She won't talk about it, and refuses to go to the doctor. A woman doctor mentioned to her that hormone treatment can be dangerous, so she won't consider medical intervention. She says that I could not love her if I'm prepared to ask her to endanger her health, just to satisfy my sexual appetites. She says that sex hurts her, and I'm sure that it does, but she won't enquire about better quality lubricants. The truth is that she has totally lost interest since the change in life.

She tells me that it's all I ever think about, and I reply that the poor think only of money, the thirsty of water and the hungry of food. Besides, she knows that it's not sex, it's the passion, energy, communion that I miss. It's what we had in our sex lives.

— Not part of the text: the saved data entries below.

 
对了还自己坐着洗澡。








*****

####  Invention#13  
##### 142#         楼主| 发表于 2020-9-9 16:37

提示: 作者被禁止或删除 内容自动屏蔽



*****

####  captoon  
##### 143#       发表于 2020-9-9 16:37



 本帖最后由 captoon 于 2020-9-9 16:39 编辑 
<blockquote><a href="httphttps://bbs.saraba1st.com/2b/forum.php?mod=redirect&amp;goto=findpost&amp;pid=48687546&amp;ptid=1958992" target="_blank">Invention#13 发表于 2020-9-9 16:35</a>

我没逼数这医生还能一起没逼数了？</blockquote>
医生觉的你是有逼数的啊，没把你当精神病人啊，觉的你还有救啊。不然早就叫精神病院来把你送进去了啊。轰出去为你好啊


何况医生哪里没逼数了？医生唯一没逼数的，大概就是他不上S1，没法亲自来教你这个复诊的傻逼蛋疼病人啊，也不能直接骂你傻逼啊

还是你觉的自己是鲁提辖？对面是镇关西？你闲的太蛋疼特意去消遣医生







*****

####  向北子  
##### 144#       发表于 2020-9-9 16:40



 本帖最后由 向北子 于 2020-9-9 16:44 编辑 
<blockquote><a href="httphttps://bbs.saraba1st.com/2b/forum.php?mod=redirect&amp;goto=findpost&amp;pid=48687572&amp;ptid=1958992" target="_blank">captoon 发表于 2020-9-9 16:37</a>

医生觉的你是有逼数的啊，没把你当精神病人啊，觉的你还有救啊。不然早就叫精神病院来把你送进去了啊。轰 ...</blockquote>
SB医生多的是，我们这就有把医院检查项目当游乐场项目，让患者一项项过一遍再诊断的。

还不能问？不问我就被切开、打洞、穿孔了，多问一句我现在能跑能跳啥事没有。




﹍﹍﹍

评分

She had a really good body, and now she has put on weight, particularly around the waist, which is in itself a health risk. The gym is boring, she says. She used to dress well and mind her appearance, now she wears black tights and brown pullovers. Her underwear would have been rejected by Queen Victoria.

The hot flushes have pretty well stopped now, but she is still cross, dowdy and asexual. I try to be enthusiastic and fun, but everything I say or do is answered with negative begrudgery.

Has anyone, particularly a woman who has been through it, got any suggestions? I miss our marriage so much!
Lonesurvivor · 61-69, F
I was on the same side as you are....the "refused", not the "refuser". Menopause didn't seem to affect my libido negatively, at all....and may have enhanced it. I think every woman's experience is different. I'm extremely sorry to hear of your problems, and sympathize more than you know. My marriage didn't survive the lack of intimacy and passion...we divorced a year and a half ago.
I now find myself in another sexless marriage....and have no idea how to make it through..not and retain closeness on any real level.

Thank you for your comment, and best wishes to a better solution than I found.